Say the little sentence a few times, and try to mean the words. Rephrase the sentence, if that helps. Try, “I do feel vulnerable (in my situation), but that’s because vulnerability is a part of my make-up; and I accept that vulnerability.” Or, “I spend energy resisting my vulnerability, but if I accept it, I won’t have to expend that energy. It is, after all, a part of who I am.”

In other words, you are anxious because a part of you is, well, a wuss. That’s okay. There’s wussness in each of us. We were certainly wusses when we were little kids. You have to admit that. Well, the wuss program is still there. Always will be.

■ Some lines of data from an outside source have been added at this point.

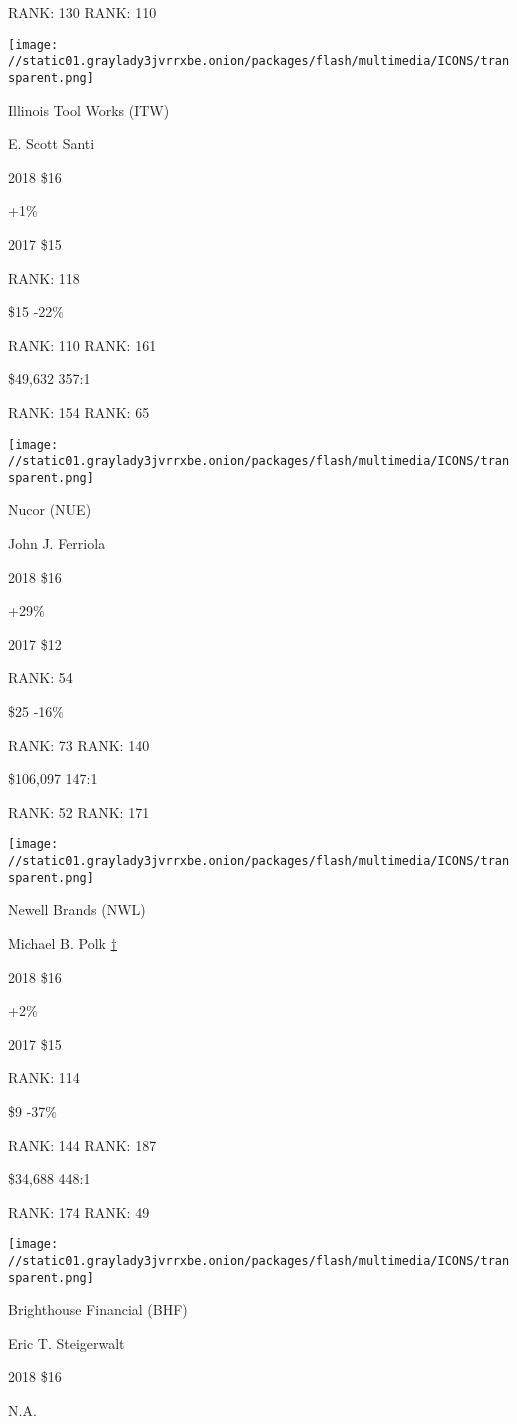 RANK: 130 RANK: 110

\texttt{[image: //static01.graylady3jvrrxbe.onion/packages/flash/multimedia/ICONS/transparent.png]}

Illinois Tool Works (ITW)

E. Scott Santi \protect\hyperlink{g-footnotes}{}

2018 \$16

 +1\%

2017 \$15

RANK: 118

 \$15 -22\%

RANK: 110 RANK: 161

 \$49,632 357:1

RANK: 154 RANK: 65

\texttt{[image: //static01.graylady3jvrrxbe.onion/packages/flash/multimedia/ICONS/transparent.png]}

Nucor (NUE)

John J. Ferriola \protect\hyperlink{g-footnotes}{}

2018 \$16

 +29\%

2017 \$12

RANK: 54

 \$25 -16\%

RANK: 73 RANK: 140

 \$106,097 147:1

RANK: 52 RANK: 171

\texttt{[image: //static01.graylady3jvrrxbe.onion/packages/flash/multimedia/ICONS/transparent.png]}

Newell Brands (NWL)

Michael B. Polk \protect\hyperlink{g-footnotes}{†}

2018 \$16

 +2\%

2017 \$15

RANK: 114

 \$9 -37\%

RANK: 144 RANK: 187

 \$34,688 448:1

RANK: 174 RANK: 49

\texttt{[image: //static01.graylady3jvrrxbe.onion/packages/flash/multimedia/ICONS/transparent.png]}

Brighthouse Financial (BHF)

Eric T. Steigerwalt \protect\hyperlink{g-footnotes}{}

2018 \$16

 N.A.

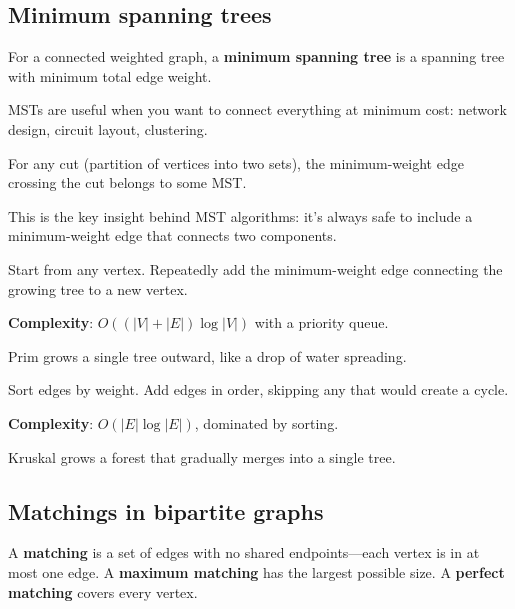 \subsection*{Minimum spanning trees}

\begin{definition}
For a connected weighted graph, a \textbf{minimum spanning tree} is a spanning tree with minimum total edge weight.
\end{definition}

MSTs are useful when you want to connect everything at minimum cost: network design, circuit layout, clustering.

\begin{theorem}
For any cut (partition of vertices into two sets), the minimum-weight edge crossing the cut belongs to some MST.
\end{theorem}

This is the key insight behind MST algorithms: it's always safe to include a minimum-weight edge that connects two components.

\begin{theorem}
Start from any vertex. Repeatedly add the minimum-weight edge connecting the growing tree to a new vertex.

\textbf{Complexity}: $O((|V| + |E|) \log |V|)$ with a priority queue.
\end{theorem}

Prim grows a single tree outward, like a drop of water spreading.

\begin{theorem}
Sort edges by weight. Add edges in order, skipping any that would create a cycle.

\textbf{Complexity}: $O(|E| \log |E|)$, dominated by sorting.
\end{theorem}

Kruskal grows a forest that gradually merges into a single tree.

\subsection*{Matchings in bipartite graphs}

\begin{definition}[Matching]
A \textbf{matching} is a set of edges with no shared endpoints---each vertex is in at most one edge. A \textbf{maximum matching} has the largest possible size. A \textbf{perfect matching} covers every vertex.
\end{definition}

If you actually accept that there’s a wuss inside you (okay, I’ll define it; it's a subpersonality, a natural child ego state, one component of the cluster of subroutines that make up who you are), then you don’t have to resist him/her.

Accept your vulnerability. You’ll still have the problem that provokes it, and you'll still have the appropriate, short-term emotional response flow through you, but you’ll have measurably less angst.

One example: Belinda is afraid her pet turtle is going to die. Belinda for days has been feeling an underlayer of anxiety. She can’t change the turtle situation, and of course there is a sadness that goes along with it. But she doesn't like the anticipatory anxiety. The fear.

That's right. There's a third party here: aside from the turtle's health problem and the appropriate sadness response, there's the fact that Belinda's struck by it in a way she doesn't like.

Belinda would be smart to say, My turtle is going to die. It makes me feel terrible. The fact that I carry this anxiety with me comes from the fact that I have a wuss inside me, a vulnerability. I accept my vulnerability. I accept that i have a vulnerable child in my psyche. Lovable, perhaps, but vulnerable. And that's okay.